As with the previous Then. Now. Forever. anthologies, the sixteen short stories provided here look back over the greatest moments of WWE wrestling history. The pluses and minuses are the same as the earlier collections as well.

Grouping all the one and two page stories together near the front is a mistake. They’d have been better spread between the other material, as that brief a spotlight on a wrestler enables very little, and all five have the feel of contractual obligation about them. It’s as if WWE demand the full spread of their staff is featured somewhere, and if a wrestler doesn’t appear alongside a headliner, they’ve been allocated a short. These almost all follow the same pattern of a first person narrative emphasising how determined the wrestler is to be the best, and the obstacles already overcome. If the writer really lacks imagination, that’s also the template they follow when allocated more pages.

In too many of the ten page stories there’s little effort made to properly introduce the wrestlers of the past. If you only picked up on WWE when Macho Man Randy Savage was long gone, an illustrated version of his 1987 Wrestlemania bout from Lan Pitts and Jake Elphick (sample art left) isn’t going to resonate. Neither is Kevin Panetta and Dominike “Domo” Stanton’s ‘3 Faces of Foley’, which is actually a clever idea. It gathers the three most prominent identities under which Mick Foley wrestled to compare notes, but never actually explains the conceit. One story devotes ten pages to Stephanie McMahon contemplating which outfit she should wear to exude maximum power. Is this really what the WWE audience want to read?
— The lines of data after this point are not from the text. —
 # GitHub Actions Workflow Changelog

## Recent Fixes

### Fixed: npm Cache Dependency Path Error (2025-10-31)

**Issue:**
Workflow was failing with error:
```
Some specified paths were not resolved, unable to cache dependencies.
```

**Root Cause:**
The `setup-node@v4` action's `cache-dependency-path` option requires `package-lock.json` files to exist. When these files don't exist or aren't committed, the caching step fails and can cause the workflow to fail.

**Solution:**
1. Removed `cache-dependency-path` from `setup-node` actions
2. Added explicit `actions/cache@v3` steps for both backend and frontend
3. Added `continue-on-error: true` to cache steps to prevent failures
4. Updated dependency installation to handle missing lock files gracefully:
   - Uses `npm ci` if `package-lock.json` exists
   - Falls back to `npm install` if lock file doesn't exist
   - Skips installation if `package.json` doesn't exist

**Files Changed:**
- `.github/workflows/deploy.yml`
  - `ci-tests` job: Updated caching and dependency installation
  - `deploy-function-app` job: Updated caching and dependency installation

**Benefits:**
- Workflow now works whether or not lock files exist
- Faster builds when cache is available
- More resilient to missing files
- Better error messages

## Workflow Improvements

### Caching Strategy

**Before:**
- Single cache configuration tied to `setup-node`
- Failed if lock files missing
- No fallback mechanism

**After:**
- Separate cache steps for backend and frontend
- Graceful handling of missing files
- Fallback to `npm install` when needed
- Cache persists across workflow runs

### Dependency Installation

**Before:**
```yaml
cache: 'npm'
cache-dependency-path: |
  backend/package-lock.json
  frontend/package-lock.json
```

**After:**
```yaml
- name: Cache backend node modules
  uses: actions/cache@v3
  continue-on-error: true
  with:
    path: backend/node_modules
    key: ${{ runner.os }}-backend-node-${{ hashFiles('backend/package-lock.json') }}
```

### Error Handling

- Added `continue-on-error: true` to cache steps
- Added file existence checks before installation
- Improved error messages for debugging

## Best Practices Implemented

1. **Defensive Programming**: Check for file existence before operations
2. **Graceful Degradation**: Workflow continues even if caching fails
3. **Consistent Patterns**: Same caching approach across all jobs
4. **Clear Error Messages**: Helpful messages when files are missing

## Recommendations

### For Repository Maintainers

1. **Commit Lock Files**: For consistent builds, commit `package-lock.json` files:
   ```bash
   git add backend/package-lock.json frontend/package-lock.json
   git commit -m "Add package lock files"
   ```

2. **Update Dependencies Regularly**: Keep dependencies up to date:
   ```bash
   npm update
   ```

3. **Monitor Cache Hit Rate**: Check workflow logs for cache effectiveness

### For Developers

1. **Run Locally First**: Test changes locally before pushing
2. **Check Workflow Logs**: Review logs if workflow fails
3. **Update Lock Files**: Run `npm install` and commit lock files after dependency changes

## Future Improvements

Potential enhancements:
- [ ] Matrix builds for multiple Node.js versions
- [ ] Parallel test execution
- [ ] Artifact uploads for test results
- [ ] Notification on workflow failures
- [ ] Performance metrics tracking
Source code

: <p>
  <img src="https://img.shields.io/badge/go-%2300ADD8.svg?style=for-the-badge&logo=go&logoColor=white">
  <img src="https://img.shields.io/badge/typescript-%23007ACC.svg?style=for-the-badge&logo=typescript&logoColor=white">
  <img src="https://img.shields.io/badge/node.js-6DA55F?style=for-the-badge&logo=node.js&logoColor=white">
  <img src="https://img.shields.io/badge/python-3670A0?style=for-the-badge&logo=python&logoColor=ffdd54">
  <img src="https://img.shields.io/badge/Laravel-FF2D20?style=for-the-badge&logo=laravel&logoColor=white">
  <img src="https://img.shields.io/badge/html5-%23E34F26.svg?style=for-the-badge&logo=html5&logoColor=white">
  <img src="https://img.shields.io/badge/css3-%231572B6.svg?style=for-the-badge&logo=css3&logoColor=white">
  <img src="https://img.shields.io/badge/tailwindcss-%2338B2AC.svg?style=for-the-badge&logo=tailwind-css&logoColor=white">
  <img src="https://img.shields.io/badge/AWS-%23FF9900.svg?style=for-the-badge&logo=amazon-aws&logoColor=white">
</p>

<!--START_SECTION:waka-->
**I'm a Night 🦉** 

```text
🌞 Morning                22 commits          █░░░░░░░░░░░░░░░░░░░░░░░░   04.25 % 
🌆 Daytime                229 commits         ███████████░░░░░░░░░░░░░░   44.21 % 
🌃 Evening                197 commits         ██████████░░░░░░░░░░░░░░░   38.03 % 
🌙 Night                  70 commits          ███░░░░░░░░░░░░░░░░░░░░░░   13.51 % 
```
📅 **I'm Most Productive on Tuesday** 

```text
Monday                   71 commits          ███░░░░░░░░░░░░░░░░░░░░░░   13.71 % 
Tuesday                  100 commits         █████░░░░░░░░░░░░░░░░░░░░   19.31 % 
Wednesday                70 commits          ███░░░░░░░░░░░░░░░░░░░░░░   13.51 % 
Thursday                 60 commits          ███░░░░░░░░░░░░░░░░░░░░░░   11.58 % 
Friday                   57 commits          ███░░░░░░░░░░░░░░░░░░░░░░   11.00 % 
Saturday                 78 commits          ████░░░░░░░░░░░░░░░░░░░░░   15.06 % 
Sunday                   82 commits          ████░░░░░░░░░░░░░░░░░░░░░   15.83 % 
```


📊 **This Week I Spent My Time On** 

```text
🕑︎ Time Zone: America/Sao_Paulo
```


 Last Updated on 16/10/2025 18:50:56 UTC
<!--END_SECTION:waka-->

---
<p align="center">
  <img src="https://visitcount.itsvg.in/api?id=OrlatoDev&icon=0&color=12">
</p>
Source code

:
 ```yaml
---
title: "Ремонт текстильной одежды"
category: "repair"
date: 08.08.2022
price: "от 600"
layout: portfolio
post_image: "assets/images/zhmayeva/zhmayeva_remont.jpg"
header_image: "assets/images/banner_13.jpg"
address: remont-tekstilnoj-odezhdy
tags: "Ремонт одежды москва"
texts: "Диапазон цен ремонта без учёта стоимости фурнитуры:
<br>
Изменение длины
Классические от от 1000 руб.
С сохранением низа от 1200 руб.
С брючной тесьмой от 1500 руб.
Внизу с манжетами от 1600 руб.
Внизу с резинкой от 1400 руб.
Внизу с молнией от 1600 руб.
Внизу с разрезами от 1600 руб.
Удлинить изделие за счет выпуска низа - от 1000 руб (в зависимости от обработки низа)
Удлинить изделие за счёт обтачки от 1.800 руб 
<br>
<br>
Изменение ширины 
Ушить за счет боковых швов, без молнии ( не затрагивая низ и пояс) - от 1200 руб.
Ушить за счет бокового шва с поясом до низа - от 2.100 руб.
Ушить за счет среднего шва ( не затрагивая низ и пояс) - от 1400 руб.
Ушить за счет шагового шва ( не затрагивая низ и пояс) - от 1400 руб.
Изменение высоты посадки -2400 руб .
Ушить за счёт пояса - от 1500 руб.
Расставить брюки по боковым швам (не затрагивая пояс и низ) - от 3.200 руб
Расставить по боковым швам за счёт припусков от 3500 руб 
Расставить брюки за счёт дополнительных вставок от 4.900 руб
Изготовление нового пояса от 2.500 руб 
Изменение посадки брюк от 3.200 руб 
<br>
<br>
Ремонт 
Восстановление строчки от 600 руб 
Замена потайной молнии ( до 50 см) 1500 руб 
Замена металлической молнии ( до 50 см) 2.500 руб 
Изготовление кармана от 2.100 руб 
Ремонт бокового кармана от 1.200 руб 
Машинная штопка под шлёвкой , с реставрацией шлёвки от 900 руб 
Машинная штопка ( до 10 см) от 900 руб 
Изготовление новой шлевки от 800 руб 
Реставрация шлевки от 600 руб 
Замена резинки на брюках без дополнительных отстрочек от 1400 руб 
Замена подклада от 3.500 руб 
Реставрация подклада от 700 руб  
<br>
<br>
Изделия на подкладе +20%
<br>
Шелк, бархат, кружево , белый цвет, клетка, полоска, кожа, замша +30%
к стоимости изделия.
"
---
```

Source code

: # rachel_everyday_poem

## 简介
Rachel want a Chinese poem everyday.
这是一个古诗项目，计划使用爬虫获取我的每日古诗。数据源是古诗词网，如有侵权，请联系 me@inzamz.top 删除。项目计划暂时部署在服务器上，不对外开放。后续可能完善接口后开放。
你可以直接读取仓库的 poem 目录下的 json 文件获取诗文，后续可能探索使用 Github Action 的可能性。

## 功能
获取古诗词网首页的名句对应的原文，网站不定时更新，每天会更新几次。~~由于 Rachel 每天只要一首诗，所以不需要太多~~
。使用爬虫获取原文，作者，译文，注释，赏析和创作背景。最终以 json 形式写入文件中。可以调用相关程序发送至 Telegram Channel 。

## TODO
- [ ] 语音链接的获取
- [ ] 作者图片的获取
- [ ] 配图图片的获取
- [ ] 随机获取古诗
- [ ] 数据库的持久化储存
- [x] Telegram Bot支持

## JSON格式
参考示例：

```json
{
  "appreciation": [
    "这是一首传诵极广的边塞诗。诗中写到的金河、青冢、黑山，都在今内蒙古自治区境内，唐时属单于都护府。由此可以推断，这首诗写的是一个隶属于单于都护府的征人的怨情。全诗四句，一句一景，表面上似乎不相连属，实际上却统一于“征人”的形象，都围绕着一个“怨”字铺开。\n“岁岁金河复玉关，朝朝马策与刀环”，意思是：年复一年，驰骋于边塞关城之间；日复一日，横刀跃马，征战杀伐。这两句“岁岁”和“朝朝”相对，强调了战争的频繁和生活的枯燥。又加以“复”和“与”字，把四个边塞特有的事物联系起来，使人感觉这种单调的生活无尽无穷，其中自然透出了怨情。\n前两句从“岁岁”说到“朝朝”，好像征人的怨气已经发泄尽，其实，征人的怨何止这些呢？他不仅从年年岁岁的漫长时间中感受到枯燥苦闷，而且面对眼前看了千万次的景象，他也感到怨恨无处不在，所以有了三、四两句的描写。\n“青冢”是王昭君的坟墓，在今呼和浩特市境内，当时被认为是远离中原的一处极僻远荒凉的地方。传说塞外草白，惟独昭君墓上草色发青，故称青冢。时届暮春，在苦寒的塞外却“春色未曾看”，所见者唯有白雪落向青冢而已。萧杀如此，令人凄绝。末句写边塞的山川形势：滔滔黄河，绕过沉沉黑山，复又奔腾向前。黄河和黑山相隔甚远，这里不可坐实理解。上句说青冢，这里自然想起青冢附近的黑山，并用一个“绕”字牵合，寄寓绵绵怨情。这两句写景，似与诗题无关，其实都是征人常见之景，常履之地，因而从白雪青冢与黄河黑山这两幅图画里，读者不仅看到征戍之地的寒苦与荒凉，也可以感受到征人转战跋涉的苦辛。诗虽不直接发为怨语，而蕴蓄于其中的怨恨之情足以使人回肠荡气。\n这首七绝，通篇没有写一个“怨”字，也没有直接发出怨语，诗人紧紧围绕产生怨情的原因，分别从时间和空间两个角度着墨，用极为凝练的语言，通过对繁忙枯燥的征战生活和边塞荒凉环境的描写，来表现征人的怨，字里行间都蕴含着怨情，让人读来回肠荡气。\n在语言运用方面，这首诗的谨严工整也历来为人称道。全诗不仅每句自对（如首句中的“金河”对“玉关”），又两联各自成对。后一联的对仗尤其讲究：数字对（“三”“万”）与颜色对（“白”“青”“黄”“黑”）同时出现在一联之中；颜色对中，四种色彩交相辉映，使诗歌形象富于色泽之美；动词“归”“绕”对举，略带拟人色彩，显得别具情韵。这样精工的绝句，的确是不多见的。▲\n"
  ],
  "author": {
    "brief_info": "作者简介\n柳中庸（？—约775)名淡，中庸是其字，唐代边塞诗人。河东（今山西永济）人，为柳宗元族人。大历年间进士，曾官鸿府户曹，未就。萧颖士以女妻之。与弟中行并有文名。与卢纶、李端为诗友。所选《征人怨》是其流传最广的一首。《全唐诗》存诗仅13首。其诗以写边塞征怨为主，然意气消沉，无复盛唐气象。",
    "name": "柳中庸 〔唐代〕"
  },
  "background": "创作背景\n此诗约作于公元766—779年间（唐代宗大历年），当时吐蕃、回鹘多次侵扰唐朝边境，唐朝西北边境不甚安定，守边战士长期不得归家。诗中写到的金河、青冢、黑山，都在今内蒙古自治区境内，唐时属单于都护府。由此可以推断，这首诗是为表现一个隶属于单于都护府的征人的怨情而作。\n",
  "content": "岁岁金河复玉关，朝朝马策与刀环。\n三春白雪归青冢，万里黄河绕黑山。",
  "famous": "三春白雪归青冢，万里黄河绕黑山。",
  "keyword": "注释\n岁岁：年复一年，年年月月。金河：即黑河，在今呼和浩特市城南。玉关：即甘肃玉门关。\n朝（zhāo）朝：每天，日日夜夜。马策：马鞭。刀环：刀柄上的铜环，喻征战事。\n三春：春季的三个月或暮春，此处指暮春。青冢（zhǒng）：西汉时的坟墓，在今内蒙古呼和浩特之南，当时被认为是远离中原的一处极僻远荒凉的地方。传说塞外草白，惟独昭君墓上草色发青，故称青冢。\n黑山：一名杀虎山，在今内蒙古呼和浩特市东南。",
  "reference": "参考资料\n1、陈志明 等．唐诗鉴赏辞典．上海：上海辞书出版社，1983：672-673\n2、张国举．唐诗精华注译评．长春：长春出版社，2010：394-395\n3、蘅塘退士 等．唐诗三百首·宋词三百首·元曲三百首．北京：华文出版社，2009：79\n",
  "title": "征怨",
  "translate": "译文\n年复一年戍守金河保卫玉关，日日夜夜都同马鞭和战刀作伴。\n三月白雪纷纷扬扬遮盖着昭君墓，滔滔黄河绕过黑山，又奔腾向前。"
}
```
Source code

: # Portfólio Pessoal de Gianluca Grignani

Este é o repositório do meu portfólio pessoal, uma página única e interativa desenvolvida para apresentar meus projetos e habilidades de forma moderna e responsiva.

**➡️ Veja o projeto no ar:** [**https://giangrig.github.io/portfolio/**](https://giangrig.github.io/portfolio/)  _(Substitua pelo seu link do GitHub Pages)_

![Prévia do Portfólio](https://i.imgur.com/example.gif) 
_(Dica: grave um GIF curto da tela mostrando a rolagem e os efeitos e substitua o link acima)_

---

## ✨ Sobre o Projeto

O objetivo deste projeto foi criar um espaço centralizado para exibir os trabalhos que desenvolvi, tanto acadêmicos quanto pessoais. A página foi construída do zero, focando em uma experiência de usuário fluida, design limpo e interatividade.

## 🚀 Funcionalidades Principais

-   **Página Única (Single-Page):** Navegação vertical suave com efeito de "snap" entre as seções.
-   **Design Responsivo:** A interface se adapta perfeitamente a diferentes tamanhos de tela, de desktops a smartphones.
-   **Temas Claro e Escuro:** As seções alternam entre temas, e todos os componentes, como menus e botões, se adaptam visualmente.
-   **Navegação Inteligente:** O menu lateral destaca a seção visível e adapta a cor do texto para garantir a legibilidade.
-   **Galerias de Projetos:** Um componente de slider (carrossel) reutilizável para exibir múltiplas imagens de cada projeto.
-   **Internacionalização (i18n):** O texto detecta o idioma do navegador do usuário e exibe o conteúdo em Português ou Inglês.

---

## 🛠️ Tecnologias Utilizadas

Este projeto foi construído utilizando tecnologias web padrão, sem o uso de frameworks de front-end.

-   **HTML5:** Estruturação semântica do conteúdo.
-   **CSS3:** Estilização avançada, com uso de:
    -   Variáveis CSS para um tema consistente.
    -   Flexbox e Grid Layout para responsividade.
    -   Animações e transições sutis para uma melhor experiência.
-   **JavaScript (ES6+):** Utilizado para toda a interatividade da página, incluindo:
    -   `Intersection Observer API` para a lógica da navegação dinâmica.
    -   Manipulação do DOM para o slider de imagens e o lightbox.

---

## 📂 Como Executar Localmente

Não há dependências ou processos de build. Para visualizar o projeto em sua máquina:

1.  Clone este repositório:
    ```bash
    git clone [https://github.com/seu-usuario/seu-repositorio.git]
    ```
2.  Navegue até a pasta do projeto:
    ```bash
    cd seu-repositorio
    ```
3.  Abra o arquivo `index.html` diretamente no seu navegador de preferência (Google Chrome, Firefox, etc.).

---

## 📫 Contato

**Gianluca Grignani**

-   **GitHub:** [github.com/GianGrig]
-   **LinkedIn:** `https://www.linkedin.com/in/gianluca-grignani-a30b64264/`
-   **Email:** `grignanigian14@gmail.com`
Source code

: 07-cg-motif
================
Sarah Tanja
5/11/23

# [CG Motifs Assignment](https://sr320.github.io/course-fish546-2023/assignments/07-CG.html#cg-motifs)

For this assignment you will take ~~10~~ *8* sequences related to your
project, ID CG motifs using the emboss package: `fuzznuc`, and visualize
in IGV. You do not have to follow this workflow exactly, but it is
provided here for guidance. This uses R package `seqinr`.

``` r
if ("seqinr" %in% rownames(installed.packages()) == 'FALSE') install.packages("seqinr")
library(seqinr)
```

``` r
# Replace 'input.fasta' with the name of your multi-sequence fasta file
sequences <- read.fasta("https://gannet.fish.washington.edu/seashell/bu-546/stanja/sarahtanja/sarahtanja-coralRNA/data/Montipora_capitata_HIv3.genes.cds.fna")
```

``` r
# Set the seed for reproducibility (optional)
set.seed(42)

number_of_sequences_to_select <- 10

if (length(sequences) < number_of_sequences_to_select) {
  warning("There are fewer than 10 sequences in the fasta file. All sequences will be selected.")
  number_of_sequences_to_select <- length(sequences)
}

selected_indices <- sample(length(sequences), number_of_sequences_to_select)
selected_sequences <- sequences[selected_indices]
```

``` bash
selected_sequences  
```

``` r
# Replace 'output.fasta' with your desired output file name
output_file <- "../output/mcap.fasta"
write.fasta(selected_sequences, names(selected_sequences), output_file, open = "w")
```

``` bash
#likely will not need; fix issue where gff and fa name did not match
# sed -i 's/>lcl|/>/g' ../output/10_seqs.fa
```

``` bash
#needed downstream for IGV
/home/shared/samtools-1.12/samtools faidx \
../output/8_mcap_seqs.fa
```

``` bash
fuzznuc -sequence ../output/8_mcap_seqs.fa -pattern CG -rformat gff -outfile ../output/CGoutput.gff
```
It’s only a few strips that stand out, strangely all toward the end and by creators not involved with the earlier material. ‘A Show of Hart’ by Michael Kingston and Michel Mulipola runs through the career of Bret Hart, although conniving manager Jimmy Hart (no relation) might have been explained better. Brett Schoonover (sample right) both writes and draws the collection’s comedy highlight as Bobby ‘The Brain’ Heenan kidnaps Davey Boy Smith’s mascot, and Derek Fridolfs also uses Heenan getting his come-uppance, this time against Junkyard Dog.

Such is the overall lack of inspiration, it’s only these final few stories that manage to raise the ranking to two stars. Let’s hope for better from Volume Four.